26 July 2014

Suckers And The Death Of Adrienne Shelly.



When the “Waitress” movie came out in 2007 my wife and I went to see it at the theater.  Andy Griffith is in it in his last role before he died, as the no-nonsense owner of Lulu’s pie café.  There are three waitresses that work at the café and talk to each other about their relationships.  They are likable humble put-upon women.  

Especially the lead character, Jenna, who is pregnant and hides money from her husband, eventually to escape her marriage.  He finds out and smacks her for her financial infidelity, so you don‘t much care for him.  The rest of the men in the film are not much more likable.

Jenna (Keri Russell) is a genius at making unique tasty pies and names them for events in her life.

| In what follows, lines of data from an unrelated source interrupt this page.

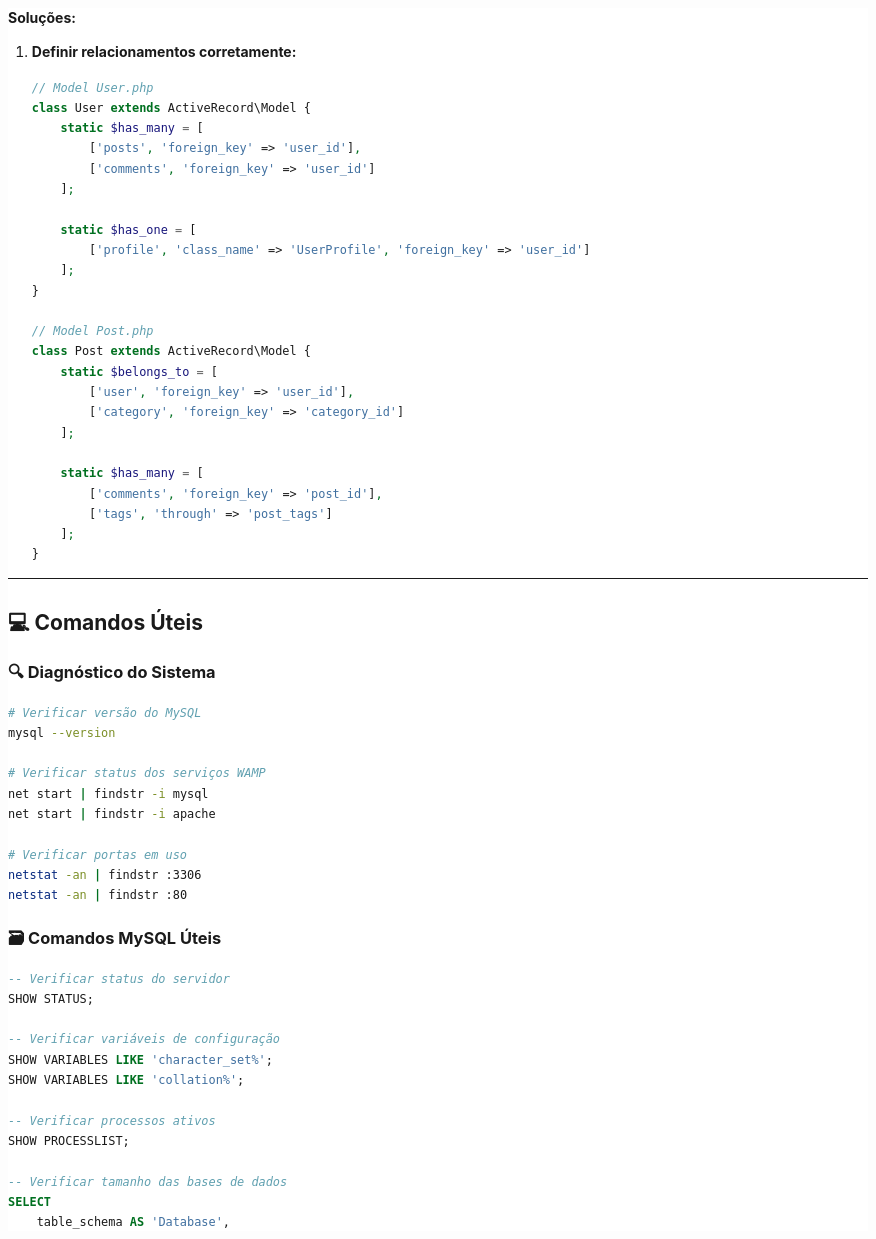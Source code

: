 **Soluções:**

1. **Definir relacionamentos corretamente:**
   ```php
   // Model User.php
   class User extends ActiveRecord\Model {
       static $has_many = [
           ['posts', 'foreign_key' => 'user_id'],
           ['comments', 'foreign_key' => 'user_id']
       ];
       
       static $has_one = [
           ['profile', 'class_name' => 'UserProfile', 'foreign_key' => 'user_id']
       ];
   }
   
   // Model Post.php
   class Post extends ActiveRecord\Model {
       static $belongs_to = [
           ['user', 'foreign_key' => 'user_id'],
           ['category', 'foreign_key' => 'category_id']
       ];
       
       static $has_many = [
           ['comments', 'foreign_key' => 'post_id'],
           ['tags', 'through' => 'post_tags']
       ];
   }
   ```

---

## 💻 Comandos Úteis

### 🔍 **Diagnóstico do Sistema**

```bash
# Verificar versão do MySQL
mysql --version

# Verificar status dos serviços WAMP
net start | findstr -i mysql
net start | findstr -i apache

# Verificar portas em uso
netstat -an | findstr :3306
netstat -an | findstr :80
```

### 🗃️ **Comandos MySQL Úteis**

```sql
-- Verificar status do servidor
SHOW STATUS;

-- Verificar variáveis de configuração
SHOW VARIABLES LIKE 'character_set%';
SHOW VARIABLES LIKE 'collation%';

-- Verificar processos ativos
SHOW PROCESSLIST;

-- Verificar tamanho das bases de dados
SELECT 
    table_schema AS 'Database',
```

She has an affair with her married physician, Dr. Pomatter.  In the end she stands up to her husband and wins a pie contest and has a daughter and the movie ends with the two of them walking off, manlessly, confidently, hopefully into the sunset.  Shelly’s own daughter, Sophie, makes her screen debut as the little girl.

I mention this movie because I stayed to watch the credits and saw a memorial to the director of the film.

I realized it meant Adrienne Shelly, forty, the writer, director, co-producer and also an actress in her own film, must have died before it came out.  Curious, I looked up what happened to her and learned she was found dead hanging with a sheet knotted around her neck from a shower rod in her office bathroom. 

The day she died, the first of November, her husband dropped her off in Greenwich Village, at an apartment she used for an office at about nine-thirty in the morning and when he hadn’t heard from her and couldn’t reach her he went there and, along with the doorman, discovered her body. 



Police initially considered Shelly's death a suicide, but this was vehemently protested by her husband and family.  She had a movie coming out, and many other projects in the hopper, and a three-year-old daughter.  "There's no way on this planet that she would have left that child," said husband Andrew Ostroy.  "Nobody is ever going to tell me that woman walked away from Sophie."